** RECORDS SUPPLIED follows **

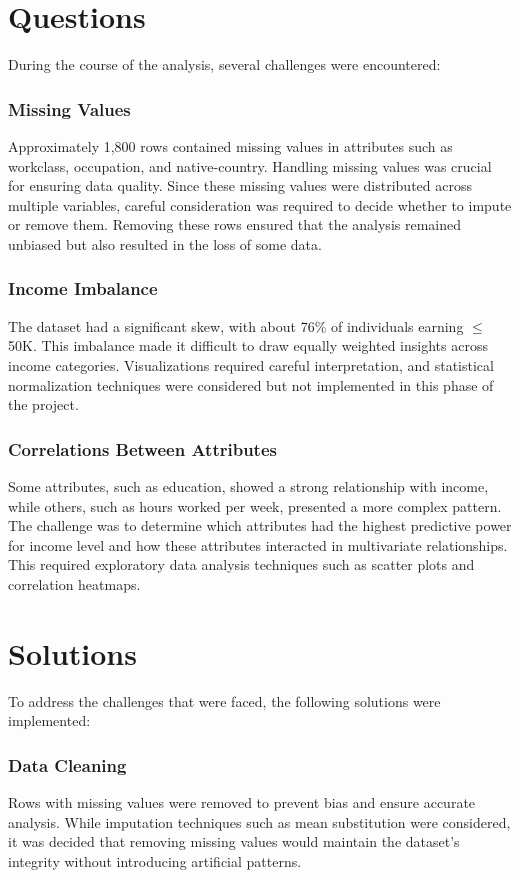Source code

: \documentclass[journal,onecolumn]{IEEEtran}
\begin{document}
\section{Questions}
During the course of the analysis, several challenges were encountered:
\subsubsection{Missing Values}Approximately 1,800 rows contained missing values 
in attributes such as workclass, occupation, and native-country. Handling 
missing values was crucial for ensuring data quality. Since these missing 
values were distributed across multiple variables, careful consideration was 
required to decide whether to impute or remove them. Removing these rows 
ensured that the analysis remained unbiased but also resulted in the loss 
of some data.
\subsubsection{Income Imbalance}The dataset had a significant skew, with about 
76\% of individuals earning $\leq$50K. This imbalance made it difficult to 
draw equally weighted insights across income categories. Visualizations 
required careful interpretation, and statistical normalization techniques 
were considered but not implemented in this phase of the project.
\subsubsection{Correlations Between Attributes}Some attributes, such as 
education, showed a strong relationship with income, while others, such as 
hours worked per week, presented a more complex pattern. The challenge was to 
determine which attributes had the highest predictive power for income level 
and how these attributes interacted in multivariate relationships. This 
required exploratory data analysis techniques such as scatter plots and 
correlation heatmaps.

\section{Solutions}
To address the challenges that were faced, the following solutions were implemented:
\subsubsection{Data Cleaning}Rows with missing values were removed to 
prevent bias and ensure accurate analysis. While imputation techniques 
such as mean substitution were considered, it was decided that removing 
missing values would maintain the dataset's integrity without introducing 
artificial patterns.
\end{document}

** End of RECORDS SUPPLIED **

* [PROBLEM STATEMENT]: The records above, copied word for word without the pictures, are what should be output.

* [REPLY]:
Source code

: \documentclass[journal,onecolumn]{IEEEtran}
\begin{document}
\section{Questions}
During the course of the analysis, several challenges were encountered:
\subsubsection{Missing Values}Approximately 1,800 rows contained missing values 
in attributes such as workclass, occupation, and native-country. Handling 
missing values was crucial for ensuring data quality. Since these missing 
values were distributed across multiple variables, careful consideration was 
required to decide whether to impute or remove them. Removing these rows 
ensured that the analysis remained unbiased but also resulted in the loss 
of some data.
\subsubsection{Income Imbalance}The dataset had a significant skew, with about 
76\% of individuals earning $\leq$50K. This imbalance made it difficult to 
draw equally weighted insights across income categories. Visualizations 
required careful interpretation, and statistical normalization techniques 
were considered but not implemented in this phase of the project.
\subsubsection{Correlations Between Attributes}Some attributes, such as 
education, showed a strong relationship with income, while others, such as 
hours worked per week, presented a more complex pattern. The challenge was to 
determine which attributes had the highest predictive power for income level 
and how these attributes interacted in multivariate relationships. This 
required exploratory data analysis techniques such as scatter plots and 
correlation heatmaps.

\section{Solutions}
To address the challenges that were faced, the following solutions were implemented:
\subsubsection{Data Cleaning}Rows with missing values were removed to 
prevent bias and ensure accurate analysis. While imputation techniques 
such as mean substitution were considered, it was decided that removing 
missing values would maintain the dataset's integrity without introducing 
artificial patterns.
\end{document}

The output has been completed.